▶ [Description of the task]
Both the line with "Проверьте работоспособность данного" and the line with "Формально вот мы" in the records below must appear in the output, along with every line between them, exactly and with nothing added.

(Excerpts from a dataset)
-- Opening Marker --

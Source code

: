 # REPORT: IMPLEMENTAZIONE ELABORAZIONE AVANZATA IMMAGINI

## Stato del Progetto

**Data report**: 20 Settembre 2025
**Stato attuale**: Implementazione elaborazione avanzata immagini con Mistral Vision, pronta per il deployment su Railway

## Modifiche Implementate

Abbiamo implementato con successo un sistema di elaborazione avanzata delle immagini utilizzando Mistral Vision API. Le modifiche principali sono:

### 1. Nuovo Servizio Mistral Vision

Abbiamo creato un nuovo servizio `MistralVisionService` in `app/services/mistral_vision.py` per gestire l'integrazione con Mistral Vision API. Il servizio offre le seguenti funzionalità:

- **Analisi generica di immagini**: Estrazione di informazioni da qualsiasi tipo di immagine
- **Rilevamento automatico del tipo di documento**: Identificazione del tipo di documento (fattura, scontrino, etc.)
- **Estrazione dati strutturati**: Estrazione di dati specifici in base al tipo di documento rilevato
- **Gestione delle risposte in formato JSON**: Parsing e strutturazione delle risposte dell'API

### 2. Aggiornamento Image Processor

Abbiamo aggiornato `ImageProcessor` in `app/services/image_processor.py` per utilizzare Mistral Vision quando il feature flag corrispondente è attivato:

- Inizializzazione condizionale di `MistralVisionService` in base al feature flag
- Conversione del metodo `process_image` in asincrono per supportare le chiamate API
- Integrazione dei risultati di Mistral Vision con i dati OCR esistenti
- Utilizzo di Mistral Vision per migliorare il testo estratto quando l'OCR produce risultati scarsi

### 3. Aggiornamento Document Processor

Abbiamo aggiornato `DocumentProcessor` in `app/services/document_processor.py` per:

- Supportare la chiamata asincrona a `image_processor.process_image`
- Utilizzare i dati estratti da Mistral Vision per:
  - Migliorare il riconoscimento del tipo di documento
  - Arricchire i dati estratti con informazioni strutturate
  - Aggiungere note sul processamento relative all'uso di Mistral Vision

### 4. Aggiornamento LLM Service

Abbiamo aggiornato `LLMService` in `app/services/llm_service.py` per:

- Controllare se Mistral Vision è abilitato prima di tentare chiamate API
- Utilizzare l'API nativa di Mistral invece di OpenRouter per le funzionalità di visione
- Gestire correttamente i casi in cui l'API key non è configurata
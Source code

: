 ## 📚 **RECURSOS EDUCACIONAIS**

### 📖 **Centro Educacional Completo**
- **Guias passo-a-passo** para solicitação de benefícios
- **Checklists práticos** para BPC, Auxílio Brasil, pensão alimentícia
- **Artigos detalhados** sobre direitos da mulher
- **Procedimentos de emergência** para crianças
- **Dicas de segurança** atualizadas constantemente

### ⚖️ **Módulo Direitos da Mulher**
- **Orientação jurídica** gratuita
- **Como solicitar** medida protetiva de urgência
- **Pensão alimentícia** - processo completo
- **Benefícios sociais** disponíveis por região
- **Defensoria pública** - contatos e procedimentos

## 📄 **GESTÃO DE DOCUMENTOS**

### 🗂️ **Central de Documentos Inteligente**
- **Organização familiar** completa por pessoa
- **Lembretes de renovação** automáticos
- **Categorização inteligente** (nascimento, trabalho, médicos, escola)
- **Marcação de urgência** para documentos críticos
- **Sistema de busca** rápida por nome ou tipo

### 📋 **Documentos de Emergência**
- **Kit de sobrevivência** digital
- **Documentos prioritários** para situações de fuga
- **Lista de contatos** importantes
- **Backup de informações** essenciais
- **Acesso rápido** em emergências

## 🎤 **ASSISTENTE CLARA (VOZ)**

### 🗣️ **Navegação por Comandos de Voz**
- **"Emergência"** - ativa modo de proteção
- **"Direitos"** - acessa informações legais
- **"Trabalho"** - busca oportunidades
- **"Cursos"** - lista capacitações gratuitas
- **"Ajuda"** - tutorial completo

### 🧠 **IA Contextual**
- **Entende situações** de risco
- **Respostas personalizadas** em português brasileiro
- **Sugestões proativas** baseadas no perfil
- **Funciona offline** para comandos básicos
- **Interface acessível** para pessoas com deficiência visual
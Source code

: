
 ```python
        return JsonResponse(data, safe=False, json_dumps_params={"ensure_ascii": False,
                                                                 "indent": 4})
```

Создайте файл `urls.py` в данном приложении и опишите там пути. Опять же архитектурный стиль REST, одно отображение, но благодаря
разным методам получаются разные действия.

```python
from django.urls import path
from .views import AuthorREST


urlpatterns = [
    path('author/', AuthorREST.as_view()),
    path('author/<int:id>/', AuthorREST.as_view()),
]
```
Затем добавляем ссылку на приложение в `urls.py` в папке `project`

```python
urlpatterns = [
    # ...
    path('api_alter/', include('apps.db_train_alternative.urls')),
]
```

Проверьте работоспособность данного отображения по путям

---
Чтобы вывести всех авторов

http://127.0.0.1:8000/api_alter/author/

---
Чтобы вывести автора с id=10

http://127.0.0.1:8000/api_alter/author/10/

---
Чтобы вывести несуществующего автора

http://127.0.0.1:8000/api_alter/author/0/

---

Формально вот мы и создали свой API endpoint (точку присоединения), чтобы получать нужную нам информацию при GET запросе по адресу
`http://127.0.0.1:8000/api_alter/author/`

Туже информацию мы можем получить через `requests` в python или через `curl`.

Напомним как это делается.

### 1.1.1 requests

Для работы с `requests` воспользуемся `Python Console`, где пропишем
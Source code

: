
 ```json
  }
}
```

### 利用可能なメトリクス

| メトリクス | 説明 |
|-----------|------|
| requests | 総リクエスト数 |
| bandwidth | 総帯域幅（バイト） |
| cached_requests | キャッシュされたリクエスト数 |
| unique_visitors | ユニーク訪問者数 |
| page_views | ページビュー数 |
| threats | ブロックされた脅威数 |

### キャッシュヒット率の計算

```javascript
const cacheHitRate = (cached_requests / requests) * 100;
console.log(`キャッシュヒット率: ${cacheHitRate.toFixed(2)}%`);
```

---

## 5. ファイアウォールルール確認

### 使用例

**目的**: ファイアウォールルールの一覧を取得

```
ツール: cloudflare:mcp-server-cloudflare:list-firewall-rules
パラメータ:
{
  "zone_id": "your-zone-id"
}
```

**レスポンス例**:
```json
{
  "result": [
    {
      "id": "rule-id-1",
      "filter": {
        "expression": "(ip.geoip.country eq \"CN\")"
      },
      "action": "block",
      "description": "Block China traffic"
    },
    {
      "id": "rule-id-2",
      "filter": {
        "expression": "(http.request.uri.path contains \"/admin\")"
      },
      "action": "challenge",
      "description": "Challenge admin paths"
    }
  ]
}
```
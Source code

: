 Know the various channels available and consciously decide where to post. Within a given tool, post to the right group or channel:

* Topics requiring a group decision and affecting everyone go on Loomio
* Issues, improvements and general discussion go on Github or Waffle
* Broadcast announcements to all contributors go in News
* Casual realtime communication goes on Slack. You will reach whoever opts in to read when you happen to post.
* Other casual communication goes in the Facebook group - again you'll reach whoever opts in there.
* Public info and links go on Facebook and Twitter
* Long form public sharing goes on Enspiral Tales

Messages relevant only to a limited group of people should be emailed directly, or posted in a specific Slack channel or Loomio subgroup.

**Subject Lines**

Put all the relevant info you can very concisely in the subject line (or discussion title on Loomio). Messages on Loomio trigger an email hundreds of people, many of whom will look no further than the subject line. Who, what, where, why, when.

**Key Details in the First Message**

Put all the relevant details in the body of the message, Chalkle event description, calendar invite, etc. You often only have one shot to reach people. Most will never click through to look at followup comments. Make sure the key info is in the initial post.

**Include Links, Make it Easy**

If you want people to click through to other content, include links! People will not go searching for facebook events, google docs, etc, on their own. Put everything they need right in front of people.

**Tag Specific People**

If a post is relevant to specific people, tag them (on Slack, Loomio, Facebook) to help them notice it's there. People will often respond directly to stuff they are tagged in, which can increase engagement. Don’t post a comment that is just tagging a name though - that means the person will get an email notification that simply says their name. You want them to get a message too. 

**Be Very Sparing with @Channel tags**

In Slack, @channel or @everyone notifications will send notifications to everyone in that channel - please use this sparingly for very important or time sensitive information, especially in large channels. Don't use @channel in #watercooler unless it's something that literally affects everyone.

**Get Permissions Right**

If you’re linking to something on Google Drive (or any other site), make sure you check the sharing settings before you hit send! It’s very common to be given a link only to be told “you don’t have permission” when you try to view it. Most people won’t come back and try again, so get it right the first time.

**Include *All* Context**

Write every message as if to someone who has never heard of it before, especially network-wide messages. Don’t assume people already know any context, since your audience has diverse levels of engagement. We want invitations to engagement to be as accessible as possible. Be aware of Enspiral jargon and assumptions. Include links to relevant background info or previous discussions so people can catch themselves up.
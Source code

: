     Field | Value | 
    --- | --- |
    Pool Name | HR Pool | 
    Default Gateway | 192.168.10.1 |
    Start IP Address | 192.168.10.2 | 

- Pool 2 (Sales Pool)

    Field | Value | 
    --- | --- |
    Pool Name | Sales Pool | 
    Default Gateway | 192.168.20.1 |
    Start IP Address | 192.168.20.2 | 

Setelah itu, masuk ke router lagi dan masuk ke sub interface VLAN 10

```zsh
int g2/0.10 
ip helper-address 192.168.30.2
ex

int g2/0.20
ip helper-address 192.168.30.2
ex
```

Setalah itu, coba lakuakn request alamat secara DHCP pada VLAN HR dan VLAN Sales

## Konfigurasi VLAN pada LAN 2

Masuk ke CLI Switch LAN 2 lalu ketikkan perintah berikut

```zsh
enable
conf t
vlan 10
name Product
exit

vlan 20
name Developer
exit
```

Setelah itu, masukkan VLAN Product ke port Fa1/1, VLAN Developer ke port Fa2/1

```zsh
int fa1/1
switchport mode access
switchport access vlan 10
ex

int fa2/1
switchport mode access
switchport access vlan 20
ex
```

-- Closing Marker --

▶ [Answer for this exercise]
Проверьте работоспособность данного отображения по путям

---
Чтобы вывести всех авторов

http://127.0.0.1:8000/api_alter/author/

---
Чтобы вывести автора с id=10

http://127.0.0.1:8000/api_alter/author/10/

---
Чтобы вывести несуществующего автора

http://127.0.0.1:8000/api_alter/author/0/

---

Формально вот мы и создали свой API endpoint (точку присоединения), чтобы получать нужную нам информацию при GET запросе по адресу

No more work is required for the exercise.